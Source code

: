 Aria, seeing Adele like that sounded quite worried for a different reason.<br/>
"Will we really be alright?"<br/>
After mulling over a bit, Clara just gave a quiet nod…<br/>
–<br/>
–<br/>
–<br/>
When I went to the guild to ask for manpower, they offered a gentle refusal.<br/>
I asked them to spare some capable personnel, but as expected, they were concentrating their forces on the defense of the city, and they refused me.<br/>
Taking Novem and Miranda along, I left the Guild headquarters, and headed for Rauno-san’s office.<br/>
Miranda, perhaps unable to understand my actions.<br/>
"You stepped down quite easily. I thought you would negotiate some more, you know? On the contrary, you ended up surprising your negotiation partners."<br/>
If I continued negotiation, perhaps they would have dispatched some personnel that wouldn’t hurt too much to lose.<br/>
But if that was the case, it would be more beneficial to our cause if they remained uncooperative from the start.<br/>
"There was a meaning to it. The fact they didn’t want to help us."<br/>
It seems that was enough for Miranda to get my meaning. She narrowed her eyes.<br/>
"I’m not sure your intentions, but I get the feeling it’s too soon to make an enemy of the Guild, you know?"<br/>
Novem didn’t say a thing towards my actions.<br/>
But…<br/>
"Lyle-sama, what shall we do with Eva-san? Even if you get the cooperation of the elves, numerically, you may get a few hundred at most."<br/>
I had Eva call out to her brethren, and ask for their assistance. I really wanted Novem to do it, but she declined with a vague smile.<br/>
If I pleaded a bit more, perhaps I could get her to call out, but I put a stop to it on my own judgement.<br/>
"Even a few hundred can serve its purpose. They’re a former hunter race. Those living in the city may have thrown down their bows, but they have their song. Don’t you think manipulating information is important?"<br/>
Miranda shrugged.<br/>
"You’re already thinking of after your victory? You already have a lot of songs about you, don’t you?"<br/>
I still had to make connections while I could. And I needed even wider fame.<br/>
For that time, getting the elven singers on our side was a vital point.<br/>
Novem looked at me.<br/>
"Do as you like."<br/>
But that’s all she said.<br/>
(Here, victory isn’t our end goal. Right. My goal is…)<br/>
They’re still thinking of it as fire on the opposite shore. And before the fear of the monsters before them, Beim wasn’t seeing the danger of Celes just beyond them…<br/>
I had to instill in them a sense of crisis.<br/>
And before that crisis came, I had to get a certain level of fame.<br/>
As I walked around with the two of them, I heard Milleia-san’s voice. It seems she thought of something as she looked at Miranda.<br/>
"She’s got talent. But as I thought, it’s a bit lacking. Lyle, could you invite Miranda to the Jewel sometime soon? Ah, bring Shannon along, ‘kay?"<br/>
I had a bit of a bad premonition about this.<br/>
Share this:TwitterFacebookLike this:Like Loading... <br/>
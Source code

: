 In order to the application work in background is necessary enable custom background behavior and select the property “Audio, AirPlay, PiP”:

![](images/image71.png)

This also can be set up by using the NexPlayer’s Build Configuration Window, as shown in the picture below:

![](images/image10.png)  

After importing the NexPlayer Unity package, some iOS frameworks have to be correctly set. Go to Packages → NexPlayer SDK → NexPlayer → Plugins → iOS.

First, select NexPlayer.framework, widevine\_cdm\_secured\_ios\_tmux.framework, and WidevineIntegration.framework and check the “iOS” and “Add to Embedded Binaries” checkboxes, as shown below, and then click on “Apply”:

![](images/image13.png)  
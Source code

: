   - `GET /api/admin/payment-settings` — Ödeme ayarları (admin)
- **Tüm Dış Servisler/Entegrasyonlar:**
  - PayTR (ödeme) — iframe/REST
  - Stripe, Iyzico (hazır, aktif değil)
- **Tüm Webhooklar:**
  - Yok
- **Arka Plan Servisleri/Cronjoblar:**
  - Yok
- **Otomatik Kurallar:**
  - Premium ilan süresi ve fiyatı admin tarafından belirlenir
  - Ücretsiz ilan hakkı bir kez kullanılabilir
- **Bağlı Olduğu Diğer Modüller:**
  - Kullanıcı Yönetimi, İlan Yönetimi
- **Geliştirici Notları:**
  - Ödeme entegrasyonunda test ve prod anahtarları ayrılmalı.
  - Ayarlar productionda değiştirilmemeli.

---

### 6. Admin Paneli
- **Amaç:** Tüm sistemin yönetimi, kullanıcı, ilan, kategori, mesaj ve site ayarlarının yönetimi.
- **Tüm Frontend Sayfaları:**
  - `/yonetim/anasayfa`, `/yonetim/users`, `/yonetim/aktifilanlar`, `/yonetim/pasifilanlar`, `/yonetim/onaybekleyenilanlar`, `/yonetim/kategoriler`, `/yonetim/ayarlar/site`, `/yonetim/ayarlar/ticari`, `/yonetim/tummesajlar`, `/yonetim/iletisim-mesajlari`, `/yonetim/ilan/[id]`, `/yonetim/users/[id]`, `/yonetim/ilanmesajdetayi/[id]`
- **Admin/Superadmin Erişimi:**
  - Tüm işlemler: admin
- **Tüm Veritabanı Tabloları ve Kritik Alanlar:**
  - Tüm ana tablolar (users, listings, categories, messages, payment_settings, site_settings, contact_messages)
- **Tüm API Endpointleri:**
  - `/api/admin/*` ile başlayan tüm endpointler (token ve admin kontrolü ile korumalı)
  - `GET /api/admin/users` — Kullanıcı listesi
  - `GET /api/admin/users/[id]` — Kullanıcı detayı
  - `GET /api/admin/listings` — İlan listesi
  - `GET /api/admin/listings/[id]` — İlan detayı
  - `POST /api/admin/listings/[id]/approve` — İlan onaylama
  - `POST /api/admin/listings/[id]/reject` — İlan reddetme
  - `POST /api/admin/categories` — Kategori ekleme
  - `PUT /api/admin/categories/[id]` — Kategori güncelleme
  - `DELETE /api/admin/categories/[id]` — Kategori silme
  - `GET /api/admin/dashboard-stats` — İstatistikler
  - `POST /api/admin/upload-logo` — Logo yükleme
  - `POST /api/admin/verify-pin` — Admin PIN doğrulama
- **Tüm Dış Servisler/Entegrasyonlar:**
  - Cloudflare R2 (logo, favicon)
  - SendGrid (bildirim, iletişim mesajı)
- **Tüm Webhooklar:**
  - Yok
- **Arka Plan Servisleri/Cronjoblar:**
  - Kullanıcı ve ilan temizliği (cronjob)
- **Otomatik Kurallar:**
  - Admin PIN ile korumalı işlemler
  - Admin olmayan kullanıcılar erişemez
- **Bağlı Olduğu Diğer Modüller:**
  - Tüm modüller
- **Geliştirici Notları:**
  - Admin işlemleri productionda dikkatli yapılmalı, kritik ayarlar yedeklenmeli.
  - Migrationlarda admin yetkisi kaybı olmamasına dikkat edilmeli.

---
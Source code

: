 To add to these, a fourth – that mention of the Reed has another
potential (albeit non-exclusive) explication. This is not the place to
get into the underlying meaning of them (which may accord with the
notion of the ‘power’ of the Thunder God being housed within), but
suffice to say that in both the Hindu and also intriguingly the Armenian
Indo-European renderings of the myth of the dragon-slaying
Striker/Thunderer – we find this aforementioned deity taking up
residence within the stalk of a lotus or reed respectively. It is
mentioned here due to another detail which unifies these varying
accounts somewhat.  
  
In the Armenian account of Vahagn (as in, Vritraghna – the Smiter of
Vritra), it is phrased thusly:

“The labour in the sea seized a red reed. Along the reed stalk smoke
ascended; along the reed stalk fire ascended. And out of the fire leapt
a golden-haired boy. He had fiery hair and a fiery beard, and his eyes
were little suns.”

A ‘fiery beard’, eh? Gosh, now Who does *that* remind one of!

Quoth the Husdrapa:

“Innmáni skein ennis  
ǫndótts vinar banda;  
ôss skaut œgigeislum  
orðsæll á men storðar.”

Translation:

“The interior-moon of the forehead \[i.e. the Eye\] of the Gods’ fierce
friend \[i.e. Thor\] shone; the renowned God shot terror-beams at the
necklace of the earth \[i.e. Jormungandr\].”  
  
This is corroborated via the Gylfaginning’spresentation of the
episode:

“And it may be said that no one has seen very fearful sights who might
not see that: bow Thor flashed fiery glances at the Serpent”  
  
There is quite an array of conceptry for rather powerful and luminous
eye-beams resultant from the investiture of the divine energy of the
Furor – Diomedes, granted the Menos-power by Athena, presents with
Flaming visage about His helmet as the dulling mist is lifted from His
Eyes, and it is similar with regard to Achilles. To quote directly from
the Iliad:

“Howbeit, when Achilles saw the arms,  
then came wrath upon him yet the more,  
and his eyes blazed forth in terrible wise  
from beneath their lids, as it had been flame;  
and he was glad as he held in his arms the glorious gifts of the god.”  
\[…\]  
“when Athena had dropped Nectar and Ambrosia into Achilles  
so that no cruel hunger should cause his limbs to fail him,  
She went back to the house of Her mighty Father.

+===+

EXERCISE GOAL - Within the data above, the lines from the one with "Admin PIN doğrulama" to the one with "Indo-European renderings of" must be repeated exactly; no other line belongs in the answer.

ANSWER -
  - `POST /api/admin/verify-pin` — Admin PIN doğrulama
- **Tüm Dış Servisler/Entegrasyonlar:**
  - Cloudflare R2 (logo, favicon)
  - SendGrid (bildirim, iletişim mesajı)
- **Tüm Webhooklar:**
  - Yok
- **Arka Plan Servisleri/Cronjoblar:**
  - Kullanıcı ve ilan temizliği (cronjob)
- **Otomatik Kurallar:**
  - Admin PIN ile korumalı işlemler
  - Admin olmayan kullanıcılar erişemez
- **Bağlı Olduğu Diğer Modüller:**
  - Tüm modüller
- **Geliştirici Notları:**
  - Admin işlemleri productionda dikkatli yapılmalı, kritik ayarlar yedeklenmeli.
  - Migrationlarda admin yetkisi kaybı olmamasına dikkat edilmeli.

---
Source code

: To add to these, a fourth – that mention of the Reed has another
potential (albeit non-exclusive) explication. This is not the place to
get into the underlying meaning of them (which may accord with the
notion of the ‘power’ of the Thunder God being housed within), but
suffice to say that in both the Hindu and also intriguingly the Armenian
Indo-European renderings of the myth of the dragon-slaying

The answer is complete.